» **RECORDS PROVIDED**:
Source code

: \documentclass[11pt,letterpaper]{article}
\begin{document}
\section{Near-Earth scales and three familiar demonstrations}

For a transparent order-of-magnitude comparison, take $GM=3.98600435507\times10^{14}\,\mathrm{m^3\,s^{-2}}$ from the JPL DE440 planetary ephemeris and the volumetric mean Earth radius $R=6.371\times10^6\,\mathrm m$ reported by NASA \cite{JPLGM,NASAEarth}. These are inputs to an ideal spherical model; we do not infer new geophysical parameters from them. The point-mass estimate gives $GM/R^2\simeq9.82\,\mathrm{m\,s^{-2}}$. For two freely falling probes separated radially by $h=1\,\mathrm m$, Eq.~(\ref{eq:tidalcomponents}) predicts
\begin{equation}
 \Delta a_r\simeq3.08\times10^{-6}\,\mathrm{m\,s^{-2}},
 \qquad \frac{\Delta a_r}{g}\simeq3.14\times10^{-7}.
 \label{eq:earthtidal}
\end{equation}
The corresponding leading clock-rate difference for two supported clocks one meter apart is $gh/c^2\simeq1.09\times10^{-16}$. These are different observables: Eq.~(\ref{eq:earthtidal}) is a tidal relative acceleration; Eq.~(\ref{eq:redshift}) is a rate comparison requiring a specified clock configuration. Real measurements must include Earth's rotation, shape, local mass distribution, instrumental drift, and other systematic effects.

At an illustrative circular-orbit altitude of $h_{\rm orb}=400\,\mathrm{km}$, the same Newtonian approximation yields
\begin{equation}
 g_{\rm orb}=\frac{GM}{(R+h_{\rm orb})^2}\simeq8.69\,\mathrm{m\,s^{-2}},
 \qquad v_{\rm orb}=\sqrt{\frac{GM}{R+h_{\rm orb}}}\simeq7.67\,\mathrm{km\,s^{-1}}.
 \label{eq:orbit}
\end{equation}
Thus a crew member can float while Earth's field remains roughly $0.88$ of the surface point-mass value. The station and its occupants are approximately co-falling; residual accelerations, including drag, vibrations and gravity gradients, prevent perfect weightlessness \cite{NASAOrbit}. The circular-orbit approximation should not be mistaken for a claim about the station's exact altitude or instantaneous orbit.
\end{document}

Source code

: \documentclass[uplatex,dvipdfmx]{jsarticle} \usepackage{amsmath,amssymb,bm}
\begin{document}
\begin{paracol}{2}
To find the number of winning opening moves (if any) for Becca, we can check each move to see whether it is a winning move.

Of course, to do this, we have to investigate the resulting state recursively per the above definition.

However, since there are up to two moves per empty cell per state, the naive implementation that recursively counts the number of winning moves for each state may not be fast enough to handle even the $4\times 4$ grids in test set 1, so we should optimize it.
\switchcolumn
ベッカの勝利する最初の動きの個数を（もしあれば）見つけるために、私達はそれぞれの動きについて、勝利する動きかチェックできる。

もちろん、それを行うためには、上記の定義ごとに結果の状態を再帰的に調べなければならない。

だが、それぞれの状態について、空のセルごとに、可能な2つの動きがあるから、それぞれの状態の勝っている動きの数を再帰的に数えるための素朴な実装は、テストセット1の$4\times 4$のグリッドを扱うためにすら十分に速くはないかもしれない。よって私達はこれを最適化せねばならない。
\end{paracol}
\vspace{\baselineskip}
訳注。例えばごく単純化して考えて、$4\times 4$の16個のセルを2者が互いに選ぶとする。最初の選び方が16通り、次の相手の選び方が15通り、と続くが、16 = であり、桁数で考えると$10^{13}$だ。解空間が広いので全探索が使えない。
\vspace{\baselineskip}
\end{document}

==

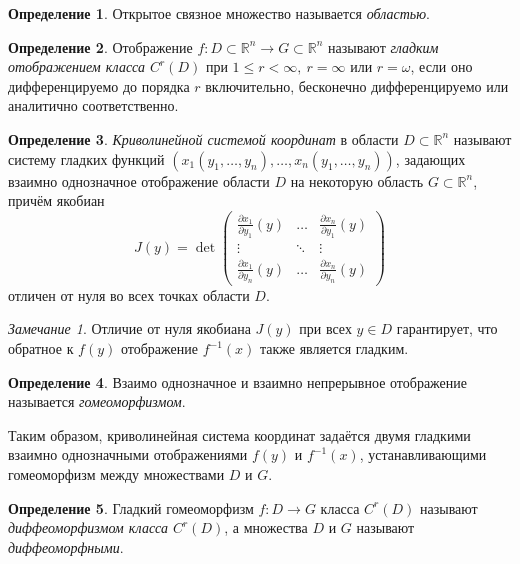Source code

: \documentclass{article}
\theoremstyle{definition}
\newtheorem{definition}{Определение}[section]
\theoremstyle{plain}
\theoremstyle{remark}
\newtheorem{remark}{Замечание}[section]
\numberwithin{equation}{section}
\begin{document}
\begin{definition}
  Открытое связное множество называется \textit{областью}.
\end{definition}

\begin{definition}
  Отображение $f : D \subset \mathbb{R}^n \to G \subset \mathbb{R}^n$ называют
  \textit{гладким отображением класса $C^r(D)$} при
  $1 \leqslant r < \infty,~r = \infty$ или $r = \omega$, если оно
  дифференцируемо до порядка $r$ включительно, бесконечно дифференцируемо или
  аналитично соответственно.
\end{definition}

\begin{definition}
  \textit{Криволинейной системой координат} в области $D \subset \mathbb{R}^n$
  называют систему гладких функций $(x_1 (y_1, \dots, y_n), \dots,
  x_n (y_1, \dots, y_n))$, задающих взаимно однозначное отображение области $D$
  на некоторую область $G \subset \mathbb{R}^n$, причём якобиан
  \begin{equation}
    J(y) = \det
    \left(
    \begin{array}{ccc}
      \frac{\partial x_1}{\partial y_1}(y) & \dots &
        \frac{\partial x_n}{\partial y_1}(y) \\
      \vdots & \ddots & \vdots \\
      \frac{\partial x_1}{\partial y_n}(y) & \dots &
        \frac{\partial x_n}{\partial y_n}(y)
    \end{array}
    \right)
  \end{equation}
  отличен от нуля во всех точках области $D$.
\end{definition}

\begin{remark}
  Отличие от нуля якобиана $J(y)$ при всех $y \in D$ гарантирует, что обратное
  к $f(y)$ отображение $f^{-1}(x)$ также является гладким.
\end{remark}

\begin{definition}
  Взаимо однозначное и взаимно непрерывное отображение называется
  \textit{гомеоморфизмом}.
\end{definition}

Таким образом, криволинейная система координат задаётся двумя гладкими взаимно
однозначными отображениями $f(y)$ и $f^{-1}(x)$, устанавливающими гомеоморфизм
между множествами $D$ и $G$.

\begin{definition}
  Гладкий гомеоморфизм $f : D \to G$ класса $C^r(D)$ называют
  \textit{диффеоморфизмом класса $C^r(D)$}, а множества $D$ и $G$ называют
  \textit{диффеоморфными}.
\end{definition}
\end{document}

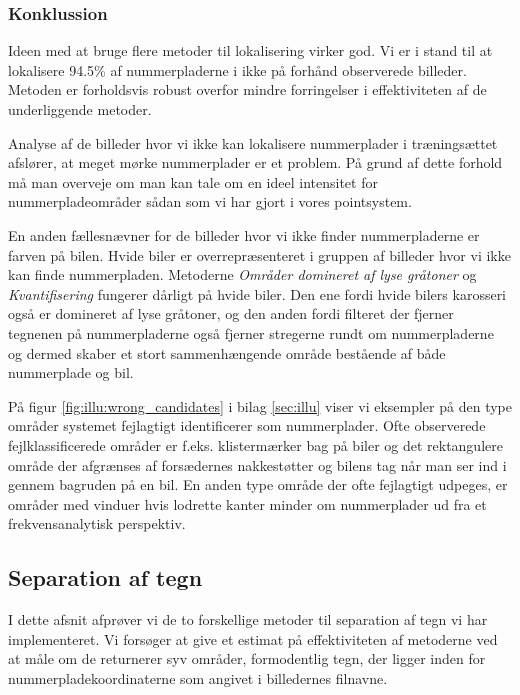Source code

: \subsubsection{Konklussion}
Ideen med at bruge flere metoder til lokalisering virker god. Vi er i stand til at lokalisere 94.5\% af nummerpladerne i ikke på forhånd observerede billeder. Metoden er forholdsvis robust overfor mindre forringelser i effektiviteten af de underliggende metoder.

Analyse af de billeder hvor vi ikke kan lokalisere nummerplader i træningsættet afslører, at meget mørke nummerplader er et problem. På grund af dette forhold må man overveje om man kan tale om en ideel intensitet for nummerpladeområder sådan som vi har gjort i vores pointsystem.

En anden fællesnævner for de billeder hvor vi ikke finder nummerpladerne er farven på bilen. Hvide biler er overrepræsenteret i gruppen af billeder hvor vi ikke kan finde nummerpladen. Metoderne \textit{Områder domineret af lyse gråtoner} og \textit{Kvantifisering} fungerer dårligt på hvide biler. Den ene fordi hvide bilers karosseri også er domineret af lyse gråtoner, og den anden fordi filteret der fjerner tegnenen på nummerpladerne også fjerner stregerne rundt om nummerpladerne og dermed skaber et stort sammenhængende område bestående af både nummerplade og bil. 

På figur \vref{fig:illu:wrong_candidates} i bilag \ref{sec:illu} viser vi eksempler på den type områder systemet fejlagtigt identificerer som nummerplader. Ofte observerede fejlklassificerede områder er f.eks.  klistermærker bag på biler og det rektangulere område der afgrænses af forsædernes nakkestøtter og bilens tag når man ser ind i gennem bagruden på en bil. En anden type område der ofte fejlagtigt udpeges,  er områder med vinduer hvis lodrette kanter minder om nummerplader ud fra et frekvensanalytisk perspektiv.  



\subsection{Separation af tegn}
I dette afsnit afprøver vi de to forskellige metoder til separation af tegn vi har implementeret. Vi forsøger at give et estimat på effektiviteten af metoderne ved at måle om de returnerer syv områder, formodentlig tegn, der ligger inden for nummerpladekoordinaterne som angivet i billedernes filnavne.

» **PROBLEM DETAILS**: All that should be written out is the stretch of lines above between the one holding "Of course, to" and the one holding "ベッカの勝利する最初の動きの", inclusive, exactly as given.

» **TASK RESPONSE**:
Of course, to do this, we have to investigate the resulting state recursively per the above definition.

However, since there are up to two moves per empty cell per state, the naive implementation that recursively counts the number of winning moves for each state may not be fast enough to handle even the $4\times 4$ grids in test set 1, so we should optimize it.
\switchcolumn
ベッカの勝利する最初の動きの個数を（もしあれば）見つけるために、私達はそれぞれの動きについて、勝利する動きかチェックできる。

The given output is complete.